French President Jacques Chirac meets with President George Bush in Washington Tuesday, in the first visit by a foreign head of state since last week's terrorist attacks on the United States. Mr. Chirac is expected to balance Europe's emotional support for the United States following the attacks with political caution against hasty reprisals.
President Jacques Chirac's visit to Washington and to New York was scheduled well ahead of last Tuesday's terrorist strikes on the two cities.
Last week, the French leader said he would not change his travel itinerary, but his program and the tenor of his discussions with President Bush have altered dramatically.
Like elsewhere in Europe, the French have showered the U.S. Embassy here with flowers, and staged vigils across the country in remembrance of the victims of last week's terrorism.
A poll published Sunday by France's Journal du Dimanche newspaper also showed 68 percent of French supported French participation in possible military reprisals to the terrorism.
Mr. Chirac has said France will stand beside the United States in fighting terrorism. But during a television interview with CNN, the French President also cautioned that the true author of the strikes must first be found before retaliating. This careful approach is apparently shared by other European leaders Mr. Chirac has consulted before making his trip.
French politics professor Steve Ekovitch, at the American University of Paris, said European leaders will want to be consulted before President Bush retaliates against suspected Islamic extremists, and will be wary of any hasty action.
"[President Bush] has the emotional consensus, but he has to build the political consensus to act," he said. "But I think if he's viewed as overreacting that will erode any sense that the allies could continue to support unilateral action."
France is no stranger to terrorism.
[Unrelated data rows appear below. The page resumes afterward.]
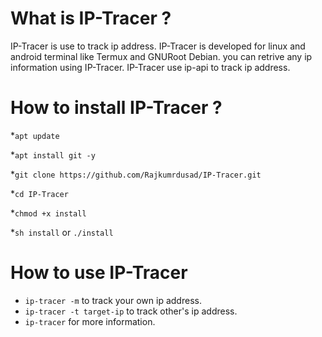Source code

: # What is IP-Tracer ?

IP-Tracer is use to track ip address. IP-Tracer is developed for linux and android terminal like Termux and GNURoot Debian. you can retrive any ip information using IP-Tracer. IP-Tracer use ip-api to track ip address.

# How to install IP-Tracer ?

*`apt update`

*`apt install git -y`

*`git clone https://github.com/Rajkumrdusad/IP-Tracer.git`

*`cd IP-Tracer`

*`chmod +x install`

*`sh install` or `./install`

# How to use IP-Tracer

* `ip-tracer -m` to track your own ip address.
* `ip-tracer -t target-ip` to track other's ip address.
* `ip-tracer` for more information.
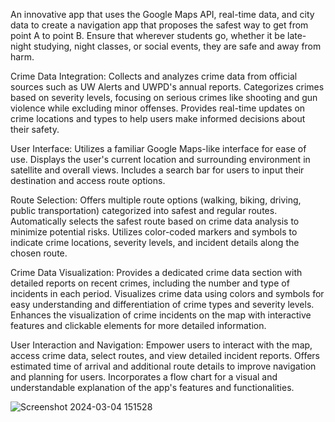 An innovative app that uses the Google Maps API, real-time data, and city data to create a navigation app that proposes the safest way to get from point A to point B. 
Ensure that wherever students go, whether it be late-night studying, night classes, or social events, they are safe and away from harm.

Crime Data Integration:
Collects and analyzes crime data from official sources such as UW Alerts and UWPD's annual reports.
Categorizes crimes based on severity levels, focusing on serious crimes like shooting and gun violence while excluding minor offenses.
Provides real-time updates on crime locations and types to help users make informed decisions about their safety.

User Interface:
Utilizes a familiar Google Maps-like interface for ease of use.
Displays the user's current location and surrounding environment in satellite and overall views.
Includes a search bar for users to input their destination and access route options.

Route Selection:
Offers multiple route options (walking, biking, driving, public transportation) categorized into safest and regular routes.
Automatically selects the safest route based on crime data analysis to minimize potential risks.
Utilizes color-coded markers and symbols to indicate crime locations, severity levels, and incident details along the chosen route.

Crime Data Visualization:
Provides a dedicated crime data section with detailed reports on recent crimes, including the number and type of incidents in each period.
Visualizes crime data using colors and symbols for easy understanding and differentiation of crime types and severity levels.
Enhances the visualization of crime incidents on the map with interactive features and clickable elements for more detailed information.

User Interaction and Navigation:
Empower users to interact with the map, access crime data, select routes, and view detailed incident reports.
Offers estimated time of arrival and additional route details to improve navigation and planning for users.
Incorporates a flow chart for a visual and understandable explanation of the app's features and functionalities.

![Screenshot 2024-03-04 151528](https://github.com/iamdavidxu/SafeMap/assets/161985636/12f6b5fc-6e08-401d-8c20-20ca58591941)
In the mid-1990s, the country was hit by a wave of strikes attributed to Islamic groups fighting in Algeria's civil war. The attacks were considered punishment for French support of Algeria's military-backed regime.
Cells of militant extremists remain in France, like elsewhere in Europe. Last week, French counter-terrorism judges opened up inquiries into possible local links to the U.S. attacks and to recent arrests of suspected militants in Brussels, Germany and the Netherlands.
Mr. Ekovitch predicts stepped up cooperation between the United States and Europe in fighting terrorism. But he predicts European governments will demand payback for supporting Washington.
"George W. Bush was criticized before the crisis for not dialoguing, for not consulting enough," he said. "For acting in a way that was too unilateral. I know the Europeans consider this tragedy has once again demonstrated our deep ties, and there will therefore be a heightened expectation of coordination in the future."
Besides meeting President Bush, Mr. Chirac is also scheduled to meet with the French community in New York City, and possibly with New York's mayor, Rudolph Giuliani.